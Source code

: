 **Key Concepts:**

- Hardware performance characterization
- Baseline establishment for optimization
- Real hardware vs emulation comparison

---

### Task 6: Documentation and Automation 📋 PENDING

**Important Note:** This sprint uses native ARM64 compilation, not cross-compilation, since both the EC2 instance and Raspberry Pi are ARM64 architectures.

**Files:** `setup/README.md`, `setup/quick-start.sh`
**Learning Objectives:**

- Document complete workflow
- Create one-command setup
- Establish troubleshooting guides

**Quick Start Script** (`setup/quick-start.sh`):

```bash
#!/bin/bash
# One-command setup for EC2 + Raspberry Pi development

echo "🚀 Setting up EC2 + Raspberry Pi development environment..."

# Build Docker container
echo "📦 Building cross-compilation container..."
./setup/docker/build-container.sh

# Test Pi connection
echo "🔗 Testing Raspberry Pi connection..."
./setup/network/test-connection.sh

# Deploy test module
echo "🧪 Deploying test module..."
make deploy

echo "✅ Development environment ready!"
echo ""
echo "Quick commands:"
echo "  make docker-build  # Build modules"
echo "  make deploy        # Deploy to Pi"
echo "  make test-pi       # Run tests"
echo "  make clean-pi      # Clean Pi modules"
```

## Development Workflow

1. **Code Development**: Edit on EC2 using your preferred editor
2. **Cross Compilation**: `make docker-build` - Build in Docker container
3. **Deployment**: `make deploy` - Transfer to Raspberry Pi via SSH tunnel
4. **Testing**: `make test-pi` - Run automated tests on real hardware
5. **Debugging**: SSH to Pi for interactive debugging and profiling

WORK INSTRUCTION >> The lines to copy run from the start of the records above through the line holding "### Task 6: Documentation"; give them exactly, both ends included, and nothing else.

RESPONSE FOR THIS EXERCISE >>
Source code

: **Key Concepts:**

- Hardware performance characterization
- Baseline establishment for optimization
- Real hardware vs emulation comparison

---

### Task 6: Documentation and Automation 📋 PENDING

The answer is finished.